Rechargeable aqueous zinc batteries are finding their niche in stationary storage applications where safety, cost, scalability, and carbon footprint matter most. However, zinc-ion batteries generally show lower Coulombic (charge) efficiency than state-of-the-art lithium-ion batteries.
Now, researchers at Oregon State University have developed a new electrolyte that raises zinc-based battery charging efficiency to nearly 100%. The research is part of the ongoing global quest for new battery chemistries able to store renewable solar and wind energy on the electric grid for use when the sun isn’t shining and the wind isn’t blowing.
“The breakthrough represents a significant advancement toward making zinc metal batteries more accessible to consumers,” said Xiulei “David” Ji of the OSU College of Science. “These batteries are essential for the installation of additional solar and wind farms. In addition, they offer a secure and efficient solution for home energy storage, as well as energy storage modules for communities that are vulnerable to natural disasters.”
Relying on a metal that’s safe and abundant, zinc-based batteries are energy dense and seen as a possible alternative for grid energy storage to widely used lithium-ion batteries, whose production relies on shrinking supplies of rare metals such as cobalt and nickel. Cobalt and nickel are also toxic and can contaminate ecosystems and water sources if they leach out of landfills. Also, electrolytes in lithium-ion batteries are commonly dissolved in flammable organic solvents that often decompose at high operating voltages. Other safety concerns include dendrites, which resemble tiny trees growing inside a battery.
“Zinc metal batteries are one of the leading candidate technologies for large-scale energy storage,” Ji said. “Our new hybrid electrolyte uses water and an ordinary battery solvent, which is non-flammable, cost-effective, and of low environmental impact. The electrolyte is made of a dissolved mixture of inexpensive chloride salts, with the primary one being zinc chloride.”
He further said the cost of electricity delivered by a storage facility consisting of zinc batteries could only be competitive with fossil-fuel-produced electricity if the battery has a long cycle life of thousands of cycles.
However, until now, cycle life has been limited by the poor reversibility performance of the zinc anode. Zinc cations in the electrolyte gain electrons and get plated on the anode surface during charging, while the plated anode gives up electrons for the workload by being dissolved into the electrolyte during discharge.

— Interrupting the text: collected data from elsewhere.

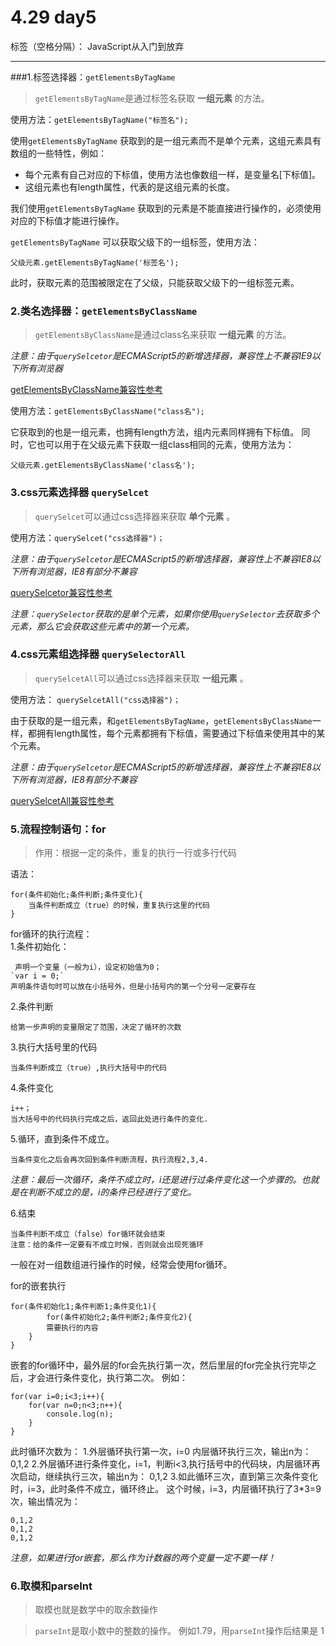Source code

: # 4.29 day5

标签（空格分隔）： JavaScript从入门到放弃

---

###1.标签选择器：`getElementsByTagName`  
> `getElementsByTagName`是通过标签名获取 **一组元素** 的方法。  

使用方法：`getElementsByTagName("标签名");`  

使用`getElementsByTagName`  获取到的是一组元素而不是单个元素，这组元素具有数组的一些特性，例如：  

 - 每个元素有自己对应的下标值，使用方法也像数组一样，是变量名[下标值]。
 - 这组元素也有length属性，代表的是这组元素的长度。  

我们使用`getElementsByTagName` 获取到的元素是不能直接进行操作的，必须使用对应的下标值才能进行操作。  

`getElementsByTagName` 可以获取父级下的一组标签，使用方法：  

    父级元素.getElementsByTagName('标签名');    
    
此时，获取元素的范围被限定在了父级，只能获取父级下的一组标签元素。  
### 2.类名选择器：`getElementsByClassName`  

> `getElementsByClassName`是通过class名来获取 **一组元素** 的方法。 

*注意：由于`querySelcetor`是ECMAScript5的新增选择器，兼容性上不兼容IE9以下所有浏览器*  

[getElementsByClassName兼容性参考](http://caniuse.com/#search=getElementsByClassName)

使用方法：`getElementsByClassName("class名");`   

它获取到的也是一组元素，也拥有length方法，组内元素同样拥有下标值。
同时，它也可以用于在父级元素下获取一组class相同的元素，使用方法为：  

    父级元素.getElementsByClassName('class名');     
    
### 3.css元素选择器 `querySelcet`  

> `querySelcet`可以通过css选择器来获取 **单个元素** 。  

使用方法：`querySelcet("css选择器")；`

*注意：由于`querySelcetor`是ECMAScript5的新增选择器，兼容性上不兼容IE8以下所有浏览器，IE8有部分不兼容*  

[querySelcetor兼容性参考](http://caniuse.com/#search=querySelector)

*注意：`querySelector`获取的是单个元素，如果你使用`querySelector`去获取多个元素，那么它会获取这些元素中的第一个元素。*  

### 4.css元素组选择器 `querySelectorAll`  
> `querySelcetAll`可以通过css选择器来获取 **一组元素** 。    

使用方法：  `querySelcetAll("css选择器")；`  

由于获取的是一组元素，和`getElementsByTagName`，`getElementsByClassName`一样，都拥有length属性，每个元素都拥有下标值，需要通过下标值来使用其中的某个元素。  

*注意：由于`querySelcetor`是ECMAScript5的新增选择器，兼容性上不兼容IE8以下所有浏览器，IE8有部分不兼容*  

[querySelcetAll兼容性参考](http://caniuse.com/#search=querySelectorAll)   

### 5.流程控制语句：for  
>  作用：根据一定的条件，重复的执行一行或多行代码  

语法：  

    for(条件初始化;条件判断;条件变化){
        当条件判断成立（true）的时候，重复执行这里的代码
    }   
    
for循环的执行流程：  
1.条件初始化： 

     声明一个变量（一般为i），设定初始值为0；
    `var i = 0;`
    声明条件语句时可以放在小括号外，但是小括号内的第一个分号一定要存在
    
2.条件判断  

    给第一步声明的变量限定了范围，决定了循环的次数  
    
3.执行大括号里的代码 

    当条件判断成立（true）,执行大括号中的代码
    
4.条件变化  

    i++；
    当大括号中的代码执行完成之后，返回此处进行条件的变化.  
    
5.循环，直到条件不成立。  

    当条件变化之后会再次回到条件判断流程，执行流程2,3,4.  
    
*注意：最后一次循环，条件不成立时，i还是进行过条件变化这一个步骤的。也就是在判断不成立的是，i的条件已经进行了变化。*  

6.结束  

    当条件判断不成立（false）for循环就会结束
    注意：给的条件一定要有不成立时候，否则就会出现死循环  

一般在对一组数组进行操作的时候，经常会使用for循环。  

for的嵌套执行

    for(条件初始化1;条件判断1;条件变化1){
            for(条件初始化2;条件判断2;条件变化2){
            需要执行的内容
        }   
    }  

嵌套的for循环中，最外层的for会先执行第一次，然后里层的for完全执行完毕之后，才会进行条件变化，执行第二次。 例如：

    for(var i=0;i<3;i++){
	    for(var n=0;n<3;n++){
		    console.log(n);
		}
	}
	
此时循环次数为：
1.外层循环执行第一次，i=0 内层循环执行三次，输出n为：0,1,2 
2.外层循环进行条件变化，i=1，判断i<3,执行括号中的代码块，内层循环再次启动，继续执行三次，输出n为： 0,1,2
3.如此循环三次，直到第三次条件变化时，i=3，此时条件不成立，循环终止。
这个时候，i=3，内层循环执行了3*3=9次，输出情况为：

    0,1,2
    0,1,2
    0,1,2  
    
*注意，如果进行for嵌套，那么作为计数器的两个变量一定不要一样！*

### 6.取模和parseInt

>取模也就是数学中的取余数操作  

> `parseInt`是取小数中的整数的操作。 例如1.79，用`parseInt`操作后结果是 1




    


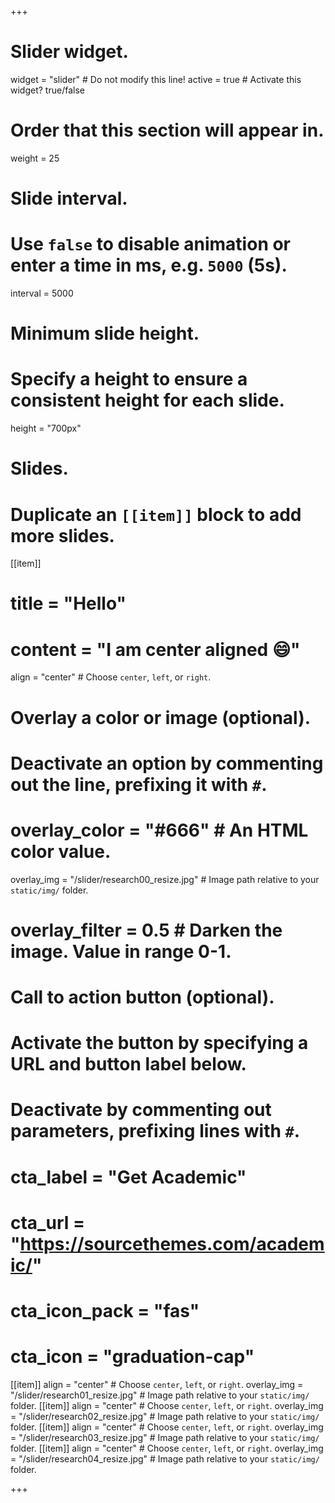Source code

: +++
# Slider widget.
widget = "slider"  # Do not modify this line!
active = true  # Activate this widget? true/false

# Order that this section will appear in.
weight = 25

# Slide interval.
# Use `false` to disable animation or enter a time in ms, e.g. `5000` (5s).
interval = 5000

# Minimum slide height.
# Specify a height to ensure a consistent height for each slide.
height = "700px"

# Slides.
# Duplicate an `[[item]]` block to add more slides.
[[item]]
#  title = "Hello"
#  content = "I am center aligned :smile:"
  align = "center"  # Choose `center`, `left`, or `right`.

  # Overlay a color or image (optional).
  #   Deactivate an option by commenting out the line, prefixing it with `#`.
  # overlay_color = "#666"  # An HTML color value.
  overlay_img = "/slider/research00_resize.jpg"  # Image path relative to your `static/img/` folder.
  # overlay_filter = 0.5  # Darken the image. Value in range 0-1.

  # Call to action button (optional).
  #   Activate the button by specifying a URL and button label below.
  #   Deactivate by commenting out parameters, prefixing lines with `#`.
  # cta_label = "Get Academic"
  # cta_url = "https://sourcethemes.com/academic/"
  # cta_icon_pack = "fas"
  # cta_icon = "graduation-cap"

[[item]]
  align = "center"  # Choose `center`, `left`, or `right`.
  overlay_img = "/slider/research01_resize.jpg"  # Image path relative to your `static/img/` folder.
[[item]]
  align = "center"  # Choose `center`, `left`, or `right`.
  overlay_img = "/slider/research02_resize.jpg"  # Image path relative to your `static/img/` folder.
[[item]]
  align = "center"  # Choose `center`, `left`, or `right`.
  overlay_img = "/slider/research03_resize.jpg"  # Image path relative to your `static/img/` folder.
[[item]]
  align = "center"  # Choose `center`, `left`, or `right`.
  overlay_img = "/slider/research04_resize.jpg"  # Image path relative to your `static/img/` folder.


+++
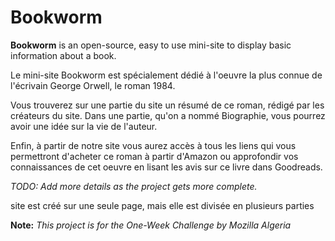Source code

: Bookworm
========

**Bookworm** is an open-source, easy to use mini-site to display basic information about a book.

Le mini-site Bookworm est spécialement dédié à l'oeuvre la plus connue de l'écrivain George Orwell, le roman 1984. 

Vous trouverez sur une partie du site un résumé de ce roman, rédigé par les créateurs du site. Dans une partie, qu'on a nommé Biographie, vous pourrez avoir une idée sur la vie de l'auteur.

Enfin, à partir de notre site vous aurez accès à tous les liens qui vous permettront d'acheter ce roman à partir d'Amazon ou approfondir vos connaissances de cet oeuvre en lisant les avis sur ce livre dans Goodreads.

*TODO: Add more details as the project gets more complete.*

site est créé sur une seule page, mais elle est divisée en plusieurs parties

**Note:** *This project is for the One-Week Challenge by Mozilla Algeria*
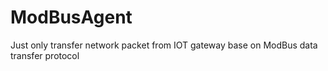 # ModBusAgent
Just only transfer network packet from IOT gateway base on ModBus data transfer protocol 
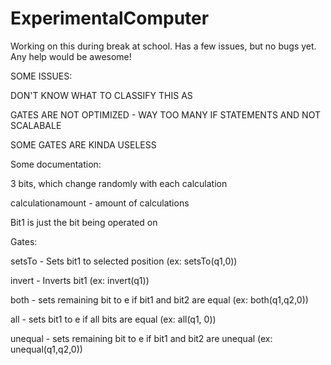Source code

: # ExperimentalComputer
Working on this during break at school. Has a few issues, but no bugs yet. Any help would be awesome!

SOME ISSUES:

DON'T KNOW WHAT TO CLASSIFY THIS AS

GATES ARE NOT OPTIMIZED - WAY TOO MANY IF STATEMENTS AND NOT SCALABALE

SOME GATES ARE KINDA USELESS

Some documentation:

3 bits, which change randomly with each calculation

calculationamount - amount of calculations

Bit1 is just the bit being operated on

Gates:

setsTo - Sets bit1 to selected position (ex: setsTo(q1,0))

invert - Inverts bit1 (ex: invert(q1))

both - sets remaining bit to e if bit1 and bit2 are equal (ex: both(q1,q2,0))

all - sets bit1 to e if all bits are equal (ex: all(q1, 0))

unequal - sets remaining bit to e if bit1 and bit2 are unequal (ex: unequal(q1,q2,0))

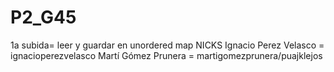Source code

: # P2_G45
1a subida= leer y guardar en unordered map
NICKS
Ignacio Perez Velasco = ignacioperezvelasco
Martí Gómez Prunera = martigomezprunera/puajklejos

“This zinc plating and dissolution process is often woefully irreversible,” Ji said. “Namely, some electrons used in plating cannot be recouped during discharge. This is a problem in an area known as Coulombic efficiency.”
The new electrolyte developed by Ji and collaborators, including scientists at Massachusetts Institute of Technology, Penn State, and the University of California, Riverside, enabled a Coulombic efficiency of 99.95%.
“The primary challenge with zinc batteries is that zinc reacts with water in the electrolyte to generate hydrogen gas in what is called a hydrogen evolution reaction,” Ji said. “This parasitic reaction causes a short cycle life and is also a potential safety hazard.”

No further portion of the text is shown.